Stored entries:
↓

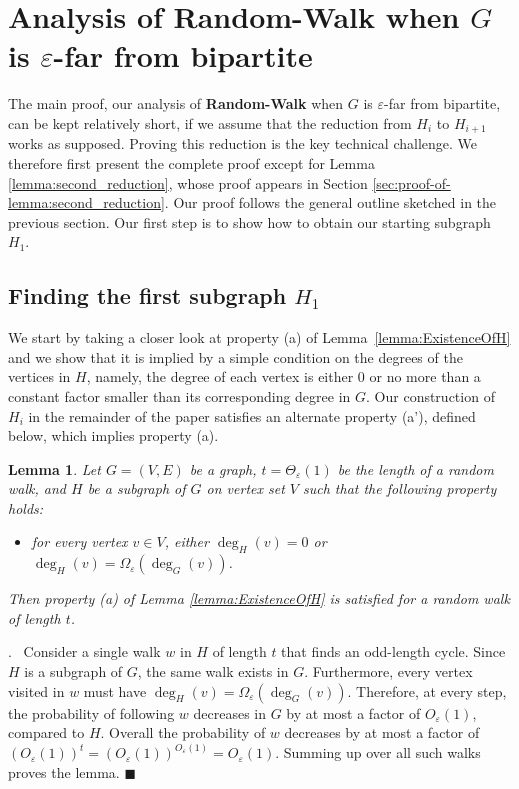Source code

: \documentclass[11pt]{article}
\newenvironment{proof}{\noindent {\bf Proof}.\ }{\qed \par\vskip 4mm\par}
\newtheorem{lemma}[theorem]{Lemma}
\newcommand{\sq}{\hbox{\rlap{$\sqcap$}$\sqcup$}}
\newcommand{\qed}{\hspace*{\fill}\sq}
\renewcommand{\qed}{\hspace*{\fill}\ensuremath{\blacksquare}}
\newcommand{\eps}{\ensuremath{\epsilon}}
\def\epsilon{\ensuremath{\varepsilon}}
\newcommand{\RW}{{\bf Random-Walk}}
\begin{document}
\section{Analysis of \RW{} when $G$ is $\epsilon$-far from bipartite}
\label{sec:main-proof}

The main proof, our analysis of \RW{} when $G$ is $\epsilon$-far from bipartite, can be kept relatively short, if we assume that the reduction from $H_i$ to $H_{i+1}$ works as supposed. Proving this reduction is the key technical challenge. We therefore first present the complete proof except for Lemma \ref{lemma:second_reduction}, whose proof appears in Section \ref{sec:proof-of-lemma:second_reduction}. Our proof follows the general outline sketched in the previous section. Our first step is to show how to obtain our starting subgraph $H_1$.



\subsection{Finding the first subgraph $H_1$}
\label{subsec:constructing-H1}

We start by taking a closer look at property (a) of Lemma~\ref{lemma:ExistenceOfH} and we show that it is implied by a simple condition on the degrees of the vertices in $H$, namely, the degree of each vertex is either $0$ or no more than a constant factor smaller than its corresponding degree in $G$. Our construction of $H_i$ in the remainder of the paper satisfies an alternate property (a'), defined below, which implies property (a).

\begin{lemma}
\label{lemma:basic}
Let $G = (V,E)$ be a graph, $t=\Theta_{\eps}(1)$ be the length of a random walk, and $H$ be a subgraph of $G$ on vertex set $V$ such that the following property holds:
\begin{itemize}
\item[(a')] for every vertex $v\in V$, either $\deg_H(v) = 0$ or $\deg_H(v) = \Omega_{\eps}(\deg_G(v))$.
\end{itemize}
Then property (a) of Lemma \ref{lemma:ExistenceOfH} is satisfied for a random walk of length $t$.
\end{lemma}

\begin{proof}
Consider a single walk $w$ in $H$ of length $t$ that finds an odd-length cycle. Since $H$ is a subgraph of $G$, the same walk exists in $G$. Furthermore, every vertex visited in $w$ must have $\deg_H(v) = \Omega_{\eps}(\deg_G(v))$. Therefore, at every step, the probability of following $w$ decreases in $G$ by at most a factor of $O_\eps(1)$, compared to $H$. Overall the probability of $w$ decreases by at most a factor of $\left(O_\eps(1)\right)^t = \left(O_\eps(1)\right)^{O_\eps(1)} =  O_\eps(1)$. Summing up over all such walks proves the lemma.
\end{proof}
\end{document}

↑

### PROBLEM STATEMENT
Using the records above, find and show each line with the string "bipartite".

### SOLUTION TO THIS PROBLEM
\section{Analysis of \RW{} when $G$ is $\epsilon$-far from bipartite}
The main proof, our analysis of \RW{} when $G$ is $\epsilon$-far from bipartite, can be kept relatively short, if we assume that the reduction from $H_i$ to $H_{i+1}$ works as supposed. Proving this reduction is the key technical challenge. We therefore first present the complete proof except for Lemma \ref{lemma:second_reduction}, whose proof appears in Section \ref{sec:proof-of-lemma:second_reduction}. Our proof follows the general outline sketched in the previous section. Our first step is to show how to obtain our starting subgraph $H_1$.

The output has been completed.